Ticketing platforms in both the primary and secondary markets — which facilitate sales from rights holders and resale from other consumers, respectively — are experimenting with new features and working to keep prices in check. Billboard highlights some of the notable companies increasing competition in the sector.

AXS (primary and secondary markets)

Founded: 2011
The Gist: Ticketmaster’s most significant U.S. competitor duplicates many of Ticketmaster’s strengths, including its ability to handle high-volume on-sales and a lottery system called Fair AXS. (AEG previously licensed Ticketmaster technology as a condition set by the U.S. Department of Justice in its approval of the 2010 Live Nation-Ticketmaster merger, but used other software to build AXS.) Following the 2019 merger of AEG Facilities and SMG, AEG now owns, manages or operates more than 350 venues, many of which use AXS for ticketing.

CashorTrade (secondary)

Founded: 2009
The Gist: With roots in the jam-band community, CashorTrade eschews a first-come, first-served model, instead allowing buyers to plead their case to sellers, who are required to upload receipts to prove they’re selling at face value. Buyers can’t offer more than face value for tickets but can “creatively barter,” most often by pitching trades of other concert tickets or artist merchandise, in order to be selected. After The Cure’s tour went on sale, the band publicly endorsed CashorTrade and Twickets, a U.K.-based resale platform operating in the United Kingdom, Europe and the United States, for resale of its tickets.

DICE (primary)

Founded: 2014
The Gist: DICE entered the U.S. market in 2019 with a bold promise: to help eradicate scalping. Digital tickets are locked to a buyer’s smartphone, and back-end technology prevents the resale of tickets above face value. DICE also blocks tickets from the secondary market by allowing fans to return them to sold-out shows, which are then redistributed to customers on waitlists.

Lyte (supplementary)

Founded: 2013
The Gist: Lyte works with primary ticketing platforms to eliminate scalping and get in-demand tickets to actual fans. Partners like See Tickets integrate Lyte’s technology to field ticket requests and credit card information prior to on-sales, allowing fans to return tickets that are then offered to preregistered fans at fair market price (which can exceed face value).
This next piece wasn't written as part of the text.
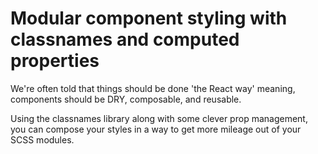 # Modular component styling with classnames and computed properties

We're often told that things should be done 'the React way' meaning, components should be DRY, composable, and reusable.

Using the classnames library along with some clever prop management, you can compose your styles in a way to get more mileage out of your SCSS modules.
SeatGeek (primary, secondary)

Founded: 2009
The Gist: SeatGeek established itself as a secondary ticketer similar to resale giant StubHub — and continues to expand its reach in that market, including through new resale deals with MLB and college-athletics ticketing giant Paciolan — but has since become the primary ticketer for a handful of NFL and NBA teams, Broadway theaters and other venues. (Major League Soccer and Brooklyn’s Barclays Center recently ended partnerships with SeatGeek in favor of Ticketmaster.) The ticketer also introduced SeatGeek Swap in 2021, which allows the return of eligible tickets, no questions asked, for credit at 100% of the purchase price.

See Tickets (primary, secondary)

Founded: 1991
The Gist: Since opening a Los Angeles office in 2014, the U.K.-based ticketer has steadily grown, including working with boutique North American festivals and independent clubs and theaters. After becoming a National Independent Venue Association sponsor in 2020, See signed deals with 100 new indie venues and promoters in a 12-month period. The platform’s tools include fan-to-fan resale technology.

This story will appear in the April 1, 2023, issue of Billboard.